As mais das vezes, é à atual imagem de si mesma que a pessoa se apega. Quaisquer que tenham sido as razões, essa imagem foi cuidadosamente construída e reforçada com atavios externos simbólicos. O resultado é a fixação de métodos e modos de agir. Para impedir mudanças, há uma necessidade urgente de controle. Esse tipo de pessoa está sempre querendo impor seu jeito pessoal, egocêntrico. Outra manifestação de apego a uma auto-imagem arraigada é a forte fixação no corpo físico ou em seus adornos. Outra ainda é o medo, a falta de coragem, a confiança exclusiva em procedimentos ou métodos conhecido ou comprovados.

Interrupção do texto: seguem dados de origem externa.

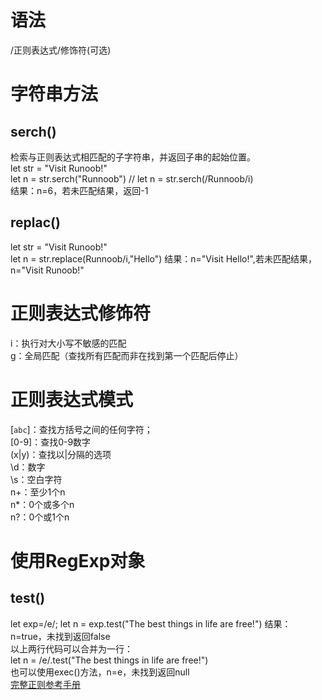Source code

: # 语法
/正则表达式/修饰符(可选)

# 字符串方法
## serch()
检索与正则表达式相匹配的子字符串，并返回子串的起始位置。  
let str = "Visit Runoob!"  
let n = str.serch("Runnoob")  // let n = str.serch(/Runnoob/i)  
结果：n=6，若未匹配结果，返回-1  
## replac()
let str = "Visit Runoob!"  
let n = str.replace(Runnoob/i,"Hello")
结果：n="Visit Hello!",若未匹配结果，n="Visit Runoob!"

# 正则表达式修饰符
i：执行对大小写不敏感的匹配  
g：全局匹配（查找所有匹配而非在找到第一个匹配后停止）

# 正则表达式模式
[`abc`]：查找方括号之间的任何字符；  
[0-9]：查找0-9数字  
(x|y)：查找以|分隔的选项  
\d：数字  
\s：空白字符  
n+：至少1个n  
n*：0个或多个n  
n?：0个或1个n

# 使用RegExp对象
## test()
let exp=/e/;
let n = exp.test("The best things in life are free!")
结果：n=true，未找到返回false  
以上两行代码可以合并为一行：  
let n = /e/.test("The best things in life are free!")  
也可以使用exec()方法，n=e，未找到返回null  
<a href="https://www.runoob.com/jsref/jsref-obj-regexp.html">完整正则参考手册</a>


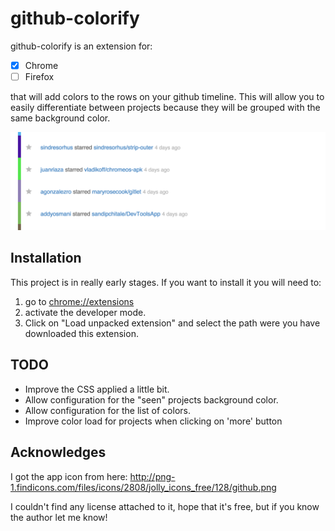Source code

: github-colorify
===============

github-colorify is an extension for:

- [x] Chrome
- [ ] Firefox

that will add colors to the rows on your github timeline. This will allow you
to easily differentiate between projects because they will be grouped with the
same background color.

![example](example.png)

Installation
------------

This project is in really early stages. If you want to install it you will need
to:

1. go to [chrome://extensions](chrome://extensions)
2. activate the developer mode.
3. Click on "Load unpacked extension" and select the path were you have
   downloaded this extension.

TODO
----

- Improve the CSS applied a little bit.
- Allow configuration for the "seen" projects background color.
- Allow configuration for the list of colors.
- Improve color load for projects when clicking on 'more' button

Acknowledges
------------

I got the app icon from here:
http://png-1.findicons.com/files/icons/2808/jolly_icons_free/128/github.png

I couldn't find any license attached to it, hope that it's free, but if you
know the author let me know!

O apego prejudica a plenitude da vida no presente, porque está caracteristicamente relacionado com o passado e o futuro. Tendemos a nos apegar às coisas do passado, tentando reviver os momentos que elas simbolizam. Inversamente, há coisas que esperamos alcançar no futuro é, de certo modo, gastamos tempo e energia possuindo-as mentalmente por antecipação.

Há também o apego generalizado ao passado e ao futuro, isto é, a épocas recentes, remotas ou projetadas. Uma manifestação disso é a preocupação com memórias, no sentido de constantes lembranças. Isto funciona como uma poderosa defesa contra as realidades do presente. Por outro lado, aqueles que se apegam ao futuro empenham-se em planejar, fazendo-o incessantemente, sem qualquer concretização. Esta é mais uma defesa contra viver plenamente no presente.

Até aqui estivemos lidando com apegos em grande parte no sentido de decisão consciente. Energias podem ser continuamente dirigidas para uma multiplicidade de objetos externos, sabiamente ou não. Se conscientemente dirigidas, elas podem ser conscientemente retiradas do processo. Energias que fluem por si mesmas ficam perdidas para outros usos. O resultado é dissipação e desperdício, tanto pior que isso acontece inadvertidamente.

Entretanto, muitos apegos podem ser formados sem nenhuma consciência do processo ou de seus resultados. Muitos resultam de condicionamento cultural. São os apegos propostos pela sociedade: os “deve-se isso, não se deve aquilo”.

O EU E A REALIDADE
O SER não deve ter por deuses coisas externas como posses, pessoas, ou mesmo metas. Isso não deve acontecer conscientemente nem por um processo inconsciente traiçoeiro. A realidade do indivíduo deve estar ancorada somente no EU e para esse EU deve ele se voltar em busca de significado e plenitude de vida.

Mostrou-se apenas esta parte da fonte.